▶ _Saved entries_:
════════
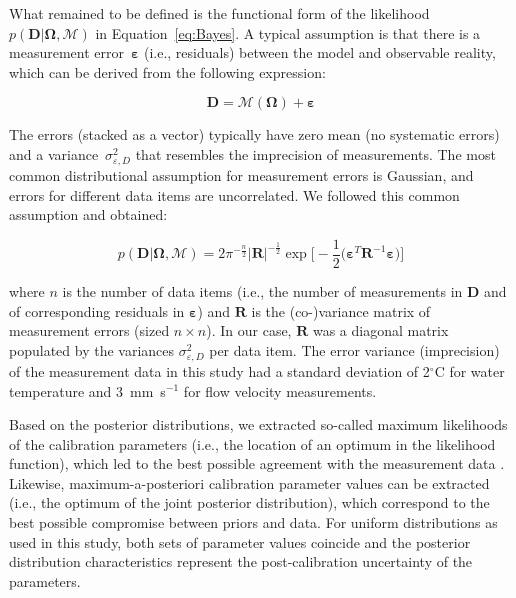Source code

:\documentclass[draft,linenumbers,onecolumn]{agujournal2019} %
\begin{document}
What remained to be defined is the functional form of the likelihood~$p(\mathbf{D} \vert \mathbf{\Omega}, \mathcal{M})$ in Equation~\ref{eq:Bayes}. A typical assumption is that there is a measurement error~$\boldsymbol{\varepsilon}$ (i.e., residuals) between the model and observable reality, which can be derived from the following expression:

\begin{equation}
	\mathbf{D} = \mathcal{M}(\mathbf{\Omega}) + \boldsymbol{\varepsilon}
	\label{eq:residuals}
\end{equation}

The errors (stacked as a vector) typically have zero mean (no systematic errors) and a variance~$\sigma^2_{\varepsilon,D}$ that resembles the imprecision of measurements. The most common distributional assumption for measurement errors is Gaussian, and errors for different data items are uncorrelated. We followed this common assumption and obtained:

\begin{equation}
	p(\mathbf{D} \vert \mathbf{\Omega},\mathcal{M}) = 
	2\pi^{-\frac{n}{2}}\vert \mathbf{R} \vert^{-\frac{1}{2}}
	\exp\bigg[
	-\frac{1}{2}\big( \boldsymbol{\varepsilon}^T \mathbf{R}^{-1} \boldsymbol{\varepsilon}
	\big)\bigg]
	\label{eq:like}
\end{equation}

where $n$ is the number of data items (i.e., the number of measurements in $\mathbf{D}$ and of corresponding residuals in $\boldsymbol{\varepsilon}$) and $\mathbf{R}$ is the (co-)variance matrix of measurement errors (sized $n\times n$). In our case, $\mathbf{R}$ was a diagonal matrix populated by the variances $\sigma^2_{\varepsilon,D}$ per data item. The error variance (imprecision) of the measurement data in this study had a standard deviation of 2$^{\circ}$C for water temperature and 3~mm~s$^{-1}$ for flow velocity measurements.

Based on the posterior distributions, we extracted so-called maximum likelihoods of the calibration parameters (i.e., the location of an optimum in the likelihood function), which led to the best possible agreement with the measurement data \cite{beckers_bayesian_2020}. Likewise, maximum-a-posteriori calibration parameter values can be extracted (i.e., the optimum of the joint posterior distribution), which correspond to the best possible compromise between priors and data. For uniform distributions as used in this study, both sets of parameter values coincide and the posterior distribution characteristics represent the post-calibration uncertainty of the parameters.
\end{document}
════════
In the records, which lines mention the word "frac"? Copy those lines.

	2\pi^{-\frac{n}{2}}\vert \mathbf{R} \vert^{-\frac{1}{2}}
	-\frac{1}{2}\big( \boldsymbol{\varepsilon}^T \mathbf{R}^{-1} \boldsymbol{\varepsilon}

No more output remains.